Parallelism crate being able to do array loop static scheduling?

Hi,

I'm trying to figure out how to efficiently parallelize numerical codes (usually doing iterations over arrays).

I tried with Rayon but my first results were disappointing when compared to C/OpenMP.

For example, I converted this code

for(long iter=0;iter<iterations*2;iter++) {
    #pragma omp parallel for
    for(long i=1;i<size-1;i++)
        data2[i] = FAC1*data1[i]+FAC2*(data1[i-1]+data1[i+1]);
    float* data_tmp = data1;
    data1 = data2;
    data2 = data_tmp;
}

into Rust like this:

for _iter in 0..iterations*2 {
    data_b[1..size-1].par_iter_mut().enumerate().for_each(
        |(i, x) : (usize, &mut f32)| {
            let k = i+1;
            *x= unsafe { FAC1*data_a.get_unchecked(k)+FAC2*(data_a.get_unchecked(k-1)+data_a.get_unchecked(k+1)) }
        }
    );
    std::mem::swap(&mut data_a, &mut data_b);
}

Serial execution gives the same performance (using no OpenMP and using iter_mut() instead of par_iter_mut()).

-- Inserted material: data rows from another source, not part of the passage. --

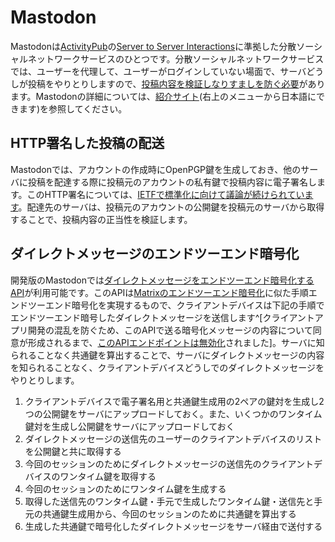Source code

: # Mastodon
Mastodonは[ActivityPub](https://www.w3.org/TR/activitypub/)の[Server to Server Interactions](https://www.w3.org/TR/activitypub/#server-to-server-interactions)に準拠した分散ソーシャルネットワークサービスのひとつです。分散ソーシャルネットワークサービスでは、ユーザーを代理して、ユーザーがログインしていない場面で、サーバどうしが投稿をやりとりしますので、[投稿内容を検証しなりすましを防ぐ必要](https://www.w3.org/TR/activitypub/#obj)があります。Mastodonの詳細については、[紹介サイト](https://joinmastodon.org/)(右上のメニューから日本語にできます)を参照してください。

## HTTP署名した投稿の配送
Mastodonでは、アカウントの作成時にOpenPGP鍵を生成しておき、他のサーバに投稿を配達する際に投稿元のアカウントの私有鍵で投稿内容に電子署名します。このHTTP署名については、[IETFで標準化に向けて議論が続けられています](https://www.ietf.org/archive/id/draft-cavage-http-signatures-12.txt)。配達先のサーバは、投稿元のアカウントの公開鍵を投稿元のサーバから取得することで、投稿内容の正当性を検証します。

## ダイレクトメッセージのエンドツーエンド暗号化
開発版のMastodonでは[ダイレクトメッセージをエンドツーエンド暗号化するAPI](https://github.com/tootsuite/mastodon/pull/13820)が利用可能です。このAPIは[Matrixのエンドツーエンド暗号化](https://matrix.org/docs/guides/end-to-end-encryption-implementation-guide)に似た手順エンドツーエンド暗号化を実現するもので、クライアントデバイスは下記の手順でエンドツーエンド暗号したダイレクトメッセージを送信します^[クライアントアプリ開発の混乱を防ぐため、このAPIで送る暗号化メッセージの内容について同意が形成されるまで、[このAPIエンドポイントは無効化](https://github.com/tootsuite/mastodon/pull/14283#issuecomment-656879953)されました]。サーバに知られることなく共通鍵を算出することで、サーバにダイレクトメッセージの内容を知られることなく、クライアントデバイスどうしでのダイレクトメッセージをやりとりします。

1. クライアントデバイスで電子署名用と共通鍵生成用の2ペアの鍵対を生成し2つの公開鍵をサーバにアップロードしておく。また、いくつかのワンタイム鍵対を生成し公開鍵をサーバにアップロードしておく
1. ダイレクトメッセージの送信先のユーザーのクライアントデバイスのリストを公開鍵と共に取得する
1. 今回のセッションのためにダイレクトメッセージの送信先のクライアントデバイスのワンタイム鍵を取得する
1. 今回のセッションのためにワンタイム鍵を生成する
1. 取得した送信先のワンタイム鍵・手元で生成したワンタイム鍵・送信先と手元の共通鍵生成用から、今回のセッションのために共通鍵を算出する
1. 生成した共通鍵で暗号化したダイレクトメッセージをサーバ経由で送付する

See purple vs. orange curves.

But code as above, running with 8 threads, shows Rayon is almost useless in this case. See green vs. yellow curves.

Checking what happens inside Rayon, I understand that it chunks the array and schedules the chunks dynamically over the threads.

This should rather be similar to OpenMP with dynamic scheduling instead of the default static scheduling. Indeed the performance seems to be much more similar to this. See light blue vs. yellow curves.

My interpretation is, that what kills the performance is that scheduling the same array chunks on different CPU codes kills cache usage and also the scheduling has too much overhead.

Deciding to implement the parallelization manually (creating messy unsafe code using crossbeam spawn for threads and SyncUnsafeCell to allow parallel access to arrays) finally gives my competitive results. See green, blue and red curves.

Another complication I found here was, that using std::sync::barrier also has too much overhead, so to beat C I had to implement barriers myself, spinning on a std::sync:atomic. See blue vs. red curve.

So to be honest, I'm disappointed with Rayon as an OpenMP parallel for replacement. My conclusion would be, it can only sensibly be used if:

  • cache reuse between subsequent calls to par_iter().for_each() on the same arrays has no significant impact
  • and arrays are large enough that synchronization overhead is neglectable in relation to computing (overhead being much larger than with OpenMP)

So I was wondering if there was a different (widely used) toolkit to achieve what I want (in an easy way, without having to use unsafe code). I couldn't come up with anything, but there should be something, shouldn't it?